Наташа посмотрела в его глаза и страшно ей стало, настолько ярким и сильным был огонь в его глазах, и заколебалась. Но тут же перед ней встали суровые глаза отца, и стало еще страшнее.
-Нет! – крикнула она и вырвалась из рук Андрея. –Нет! Не могу я!
-Понятно, - враз осевшим голосом сказал Андрей и отвернулся к стене.
-Летом приезжай, - сказала дрожащим от невидимых слез Наташа. –Сватайся, и тогда любить будем друг друга по закону, чтобы уж навсегда.
-Иди уж, - сказал Андрей, -Тебе вставать завтра рано, да и мне выспаться надо. И рана чего-то заболела.
Наталия вдруг сердцем почуяла боль утраты. Она не знала такой боли никогда, но почему-то знала, что это навсегда, и ничего с этим нельзя поделать. Этот молодой парень, которого она знала всего два дня, вдруг властно и дерзко овладел ее волей, сознанием и сердцем. И теперь она разрывалась между семьей и Андреем, между внезапно вспыхнувшим чувством и семейным долгом.
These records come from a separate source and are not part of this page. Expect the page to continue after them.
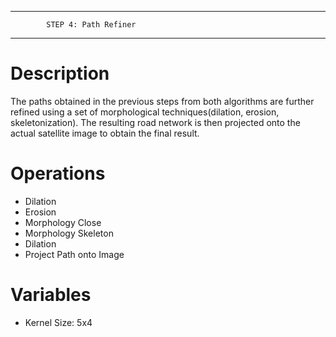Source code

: -----------------------------------------------
			STEP 4: Path Refiner        
-----------------------------------------------

# Description

The paths obtained in the previous steps from both algorithms are further refined using a set of morphological techniques(dilation, erosion, skeletonization). The resulting road network is then projected onto the actual satellite image to obtain the final result.


# Operations

- Dilation
- Erosion
- Morphology Close
- Morphology Skeleton
- Dilation
- Project Path onto Image
	

# Variables

- Kernel Size: 5x4




	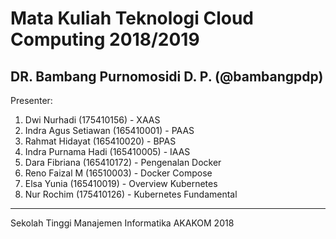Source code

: # Mata Kuliah Teknologi Cloud Computing 2018/2019
DR. Bambang Purnomosidi D. P. (@bambangpdp)
---
Presenter:
1. Dwi Nurhadi (175410156) - XAAS
2. Indra Agus Setiawan (165410001) - PAAS
3. Rahmat Hidayat (165410020) - BPAS
4. Indra Purnama Hadi (165410005) - IAAS
5. Dara Fibriana (165410172) - Pengenalan Docker
6. Reno Faizal M (16510003) - Docker Compose
7. Elsa Yunia (165410019) - Overview Kubernetes
8. Nur Rochim (175410126) - Kubernetes Fundamental
---
Sekolah Tinggi Manajemen Informatika
AKAKOM
2018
Она понимала, что многолетняя привычка быть в зависимости от суровой воли отца, побеждает. Не в силах совладать с собой, она громко всхлипнула и побежала домой, где, упав на кровать, дала волю слезам.
Утром, она как обычно сделала все необходимые работы и собрала в узелок небольшой, но сытный завтрак для Андрея. Туда же она положила широкую бабушкину шаль, чтобы ему было чем повязать голову, или же обмотать себя, чтобы не мерзнуть в шинельке. Андрей уже ждал ее, но сегодня он выглядел совсем другим, словно какие-то тяжкие думы терзали его.
-Что с тобой? – участливо спросила Наталия. –Рана болит?
-Душа у меня болит. Уйду я скоро. Меня товарищи мои ждут, они там кровь свою проливают, а я тут отсиживаюсь, словно трус.
-Да как же так? Какой же ты трус, ежели грудь твоя навылет пробитая? С энтакими ранами ходить ой как тяжко! Я как подумаю об этом, так меня всю словно ледышками протягивает. Никак тебе уходить нельзя, покедова рана не затянется.
-Надо, Наташа, если ноги ходить стали, то идти надо.
-Останься, Андрюшка, я тебя знаешь как любить буду! Отца уговорю, в ноги брошусь, что хочешь сделаю, чтоб только с тобою быть!
-Послушай меня, Наташа, и попробуй понять. Ежели я сейчас с тобою останусь, то не прощу сам себя. Всю жизнь меня грызть совесть будет. Покудова не закончим войну эту проклятую, мне возле женской юбки не отсидеться. А вот закончится война, я обязательно найду тебя. Ради тебя жив останусь, и приеду. Веришь ли мне?
-Верю, милый мой, верю. Я тебя ждать буду. Только не уходи так скоро, а? Только узнала тебя, а ты уже уходишь. Мне без тебя тоскливо будеть.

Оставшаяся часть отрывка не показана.